TASK OBJECTIVE
Say how many lines in the records contain the string "informal", giving the number by itself.

Rendered images with source text
———

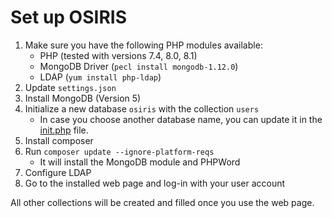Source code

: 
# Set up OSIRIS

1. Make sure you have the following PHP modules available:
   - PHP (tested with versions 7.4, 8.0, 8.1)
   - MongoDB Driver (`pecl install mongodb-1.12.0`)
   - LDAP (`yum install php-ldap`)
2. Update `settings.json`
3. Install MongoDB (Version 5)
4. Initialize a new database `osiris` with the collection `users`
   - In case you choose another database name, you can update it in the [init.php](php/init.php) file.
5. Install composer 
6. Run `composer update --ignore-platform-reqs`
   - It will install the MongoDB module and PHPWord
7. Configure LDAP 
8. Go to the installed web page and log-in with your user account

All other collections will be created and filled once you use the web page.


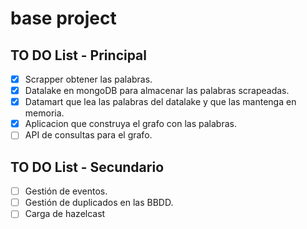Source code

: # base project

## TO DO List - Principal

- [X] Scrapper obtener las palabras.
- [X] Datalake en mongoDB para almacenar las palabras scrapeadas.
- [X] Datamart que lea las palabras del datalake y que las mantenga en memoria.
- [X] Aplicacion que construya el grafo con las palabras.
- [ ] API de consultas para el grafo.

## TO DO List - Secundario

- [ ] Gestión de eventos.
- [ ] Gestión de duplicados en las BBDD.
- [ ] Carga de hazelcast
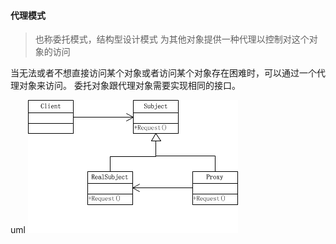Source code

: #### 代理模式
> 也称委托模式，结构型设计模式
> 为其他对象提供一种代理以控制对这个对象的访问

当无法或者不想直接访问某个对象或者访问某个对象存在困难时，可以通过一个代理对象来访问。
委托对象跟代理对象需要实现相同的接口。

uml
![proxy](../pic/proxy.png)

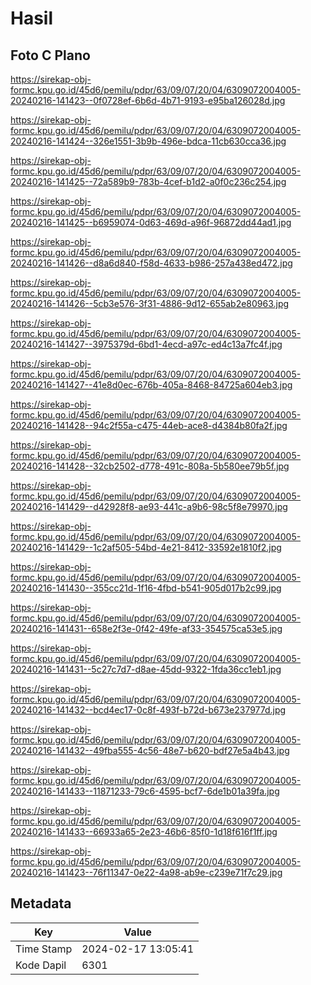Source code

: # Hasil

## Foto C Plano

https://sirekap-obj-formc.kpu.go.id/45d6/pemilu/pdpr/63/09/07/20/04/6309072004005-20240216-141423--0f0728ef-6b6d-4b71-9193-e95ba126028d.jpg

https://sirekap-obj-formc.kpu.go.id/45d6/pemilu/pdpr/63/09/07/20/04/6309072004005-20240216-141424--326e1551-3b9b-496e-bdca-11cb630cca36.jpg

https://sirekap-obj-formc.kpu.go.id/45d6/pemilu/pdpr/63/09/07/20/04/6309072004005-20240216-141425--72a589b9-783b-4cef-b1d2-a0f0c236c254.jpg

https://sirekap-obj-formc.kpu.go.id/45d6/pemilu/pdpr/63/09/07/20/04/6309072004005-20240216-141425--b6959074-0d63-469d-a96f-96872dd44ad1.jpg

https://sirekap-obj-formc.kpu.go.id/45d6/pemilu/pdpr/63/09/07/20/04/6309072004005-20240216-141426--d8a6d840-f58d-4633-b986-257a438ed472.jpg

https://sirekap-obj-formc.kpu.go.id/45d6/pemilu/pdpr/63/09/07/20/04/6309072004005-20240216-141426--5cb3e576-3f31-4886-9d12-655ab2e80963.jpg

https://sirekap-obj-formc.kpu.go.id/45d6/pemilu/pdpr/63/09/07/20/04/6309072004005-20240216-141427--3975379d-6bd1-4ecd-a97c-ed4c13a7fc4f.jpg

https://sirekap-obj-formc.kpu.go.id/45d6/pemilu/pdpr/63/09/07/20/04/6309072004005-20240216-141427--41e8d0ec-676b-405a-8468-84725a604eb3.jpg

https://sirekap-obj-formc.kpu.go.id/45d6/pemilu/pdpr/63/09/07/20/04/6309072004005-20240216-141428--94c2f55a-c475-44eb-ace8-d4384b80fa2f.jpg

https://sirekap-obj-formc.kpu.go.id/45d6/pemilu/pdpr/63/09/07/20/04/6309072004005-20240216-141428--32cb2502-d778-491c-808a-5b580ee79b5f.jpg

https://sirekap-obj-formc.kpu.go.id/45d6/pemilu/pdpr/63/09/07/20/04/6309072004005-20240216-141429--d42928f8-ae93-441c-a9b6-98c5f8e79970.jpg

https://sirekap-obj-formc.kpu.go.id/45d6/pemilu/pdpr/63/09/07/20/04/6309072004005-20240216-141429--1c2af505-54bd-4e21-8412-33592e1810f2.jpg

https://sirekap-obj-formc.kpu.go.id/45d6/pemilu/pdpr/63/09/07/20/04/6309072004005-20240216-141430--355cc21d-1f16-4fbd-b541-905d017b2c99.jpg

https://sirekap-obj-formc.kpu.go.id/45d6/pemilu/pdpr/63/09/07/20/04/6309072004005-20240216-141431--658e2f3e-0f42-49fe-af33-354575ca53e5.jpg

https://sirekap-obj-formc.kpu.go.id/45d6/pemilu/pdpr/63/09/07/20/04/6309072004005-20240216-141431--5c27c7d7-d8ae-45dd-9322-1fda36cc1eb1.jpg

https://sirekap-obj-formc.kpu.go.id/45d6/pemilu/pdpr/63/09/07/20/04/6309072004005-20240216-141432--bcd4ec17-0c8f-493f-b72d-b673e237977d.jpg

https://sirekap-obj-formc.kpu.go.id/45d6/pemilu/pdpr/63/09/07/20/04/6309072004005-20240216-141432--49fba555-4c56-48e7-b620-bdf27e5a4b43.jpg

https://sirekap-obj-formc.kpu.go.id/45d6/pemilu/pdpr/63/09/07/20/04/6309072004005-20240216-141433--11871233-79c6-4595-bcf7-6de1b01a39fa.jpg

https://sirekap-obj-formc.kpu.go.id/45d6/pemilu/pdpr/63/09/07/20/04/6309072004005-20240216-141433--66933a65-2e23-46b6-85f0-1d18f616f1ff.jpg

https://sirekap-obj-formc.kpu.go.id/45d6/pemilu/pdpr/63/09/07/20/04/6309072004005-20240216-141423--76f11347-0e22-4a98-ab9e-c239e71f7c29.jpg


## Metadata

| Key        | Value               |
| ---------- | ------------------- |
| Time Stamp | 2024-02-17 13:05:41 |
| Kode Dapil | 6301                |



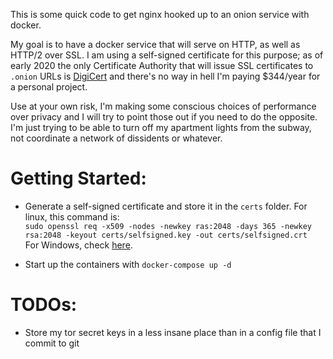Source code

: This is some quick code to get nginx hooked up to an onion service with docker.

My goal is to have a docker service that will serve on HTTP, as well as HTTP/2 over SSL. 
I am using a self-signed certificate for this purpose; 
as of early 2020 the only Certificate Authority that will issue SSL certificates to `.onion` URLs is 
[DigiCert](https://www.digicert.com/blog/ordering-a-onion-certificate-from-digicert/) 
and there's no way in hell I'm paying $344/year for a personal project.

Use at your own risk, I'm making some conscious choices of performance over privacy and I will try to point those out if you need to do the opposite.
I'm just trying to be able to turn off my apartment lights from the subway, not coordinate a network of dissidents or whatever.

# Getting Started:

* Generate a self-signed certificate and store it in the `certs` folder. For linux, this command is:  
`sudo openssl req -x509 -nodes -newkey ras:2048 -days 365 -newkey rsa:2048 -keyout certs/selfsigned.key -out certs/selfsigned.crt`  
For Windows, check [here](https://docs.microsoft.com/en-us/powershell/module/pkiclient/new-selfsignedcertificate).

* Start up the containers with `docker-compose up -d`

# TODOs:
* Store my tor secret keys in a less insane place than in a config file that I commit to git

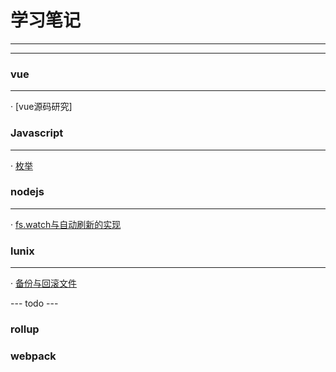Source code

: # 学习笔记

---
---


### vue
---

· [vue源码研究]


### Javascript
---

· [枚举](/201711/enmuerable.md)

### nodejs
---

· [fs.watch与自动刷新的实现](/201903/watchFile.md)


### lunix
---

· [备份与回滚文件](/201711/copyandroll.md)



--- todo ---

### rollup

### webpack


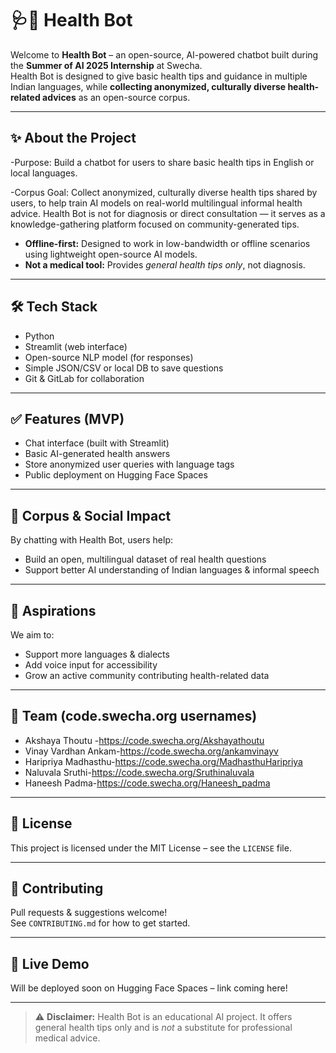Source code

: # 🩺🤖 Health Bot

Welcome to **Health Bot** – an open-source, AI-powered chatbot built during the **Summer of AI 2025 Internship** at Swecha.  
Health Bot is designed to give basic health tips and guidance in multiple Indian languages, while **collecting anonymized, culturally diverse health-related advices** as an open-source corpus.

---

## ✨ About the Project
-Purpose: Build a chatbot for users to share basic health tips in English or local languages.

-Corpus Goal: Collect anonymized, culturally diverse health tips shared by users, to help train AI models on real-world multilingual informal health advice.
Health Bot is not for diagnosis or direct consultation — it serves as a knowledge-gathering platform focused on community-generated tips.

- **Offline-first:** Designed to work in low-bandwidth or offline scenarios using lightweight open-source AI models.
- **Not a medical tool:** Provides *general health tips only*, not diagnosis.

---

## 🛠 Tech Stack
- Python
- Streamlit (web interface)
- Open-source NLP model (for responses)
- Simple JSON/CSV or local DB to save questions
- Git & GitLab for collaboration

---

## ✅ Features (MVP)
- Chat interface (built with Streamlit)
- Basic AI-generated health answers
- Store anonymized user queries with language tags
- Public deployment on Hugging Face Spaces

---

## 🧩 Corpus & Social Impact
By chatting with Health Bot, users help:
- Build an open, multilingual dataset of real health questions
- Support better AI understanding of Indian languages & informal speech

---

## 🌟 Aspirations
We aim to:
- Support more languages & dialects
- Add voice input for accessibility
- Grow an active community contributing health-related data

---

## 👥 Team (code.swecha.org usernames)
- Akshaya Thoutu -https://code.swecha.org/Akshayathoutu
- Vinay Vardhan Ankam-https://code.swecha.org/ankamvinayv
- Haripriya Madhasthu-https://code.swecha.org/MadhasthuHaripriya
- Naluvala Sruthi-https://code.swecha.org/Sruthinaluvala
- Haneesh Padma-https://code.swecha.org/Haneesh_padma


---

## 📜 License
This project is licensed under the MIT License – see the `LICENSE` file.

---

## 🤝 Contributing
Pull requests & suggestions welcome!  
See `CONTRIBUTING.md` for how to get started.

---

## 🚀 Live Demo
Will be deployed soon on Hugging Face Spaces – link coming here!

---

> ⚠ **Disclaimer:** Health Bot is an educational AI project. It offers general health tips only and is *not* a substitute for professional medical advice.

———

ANSWER
2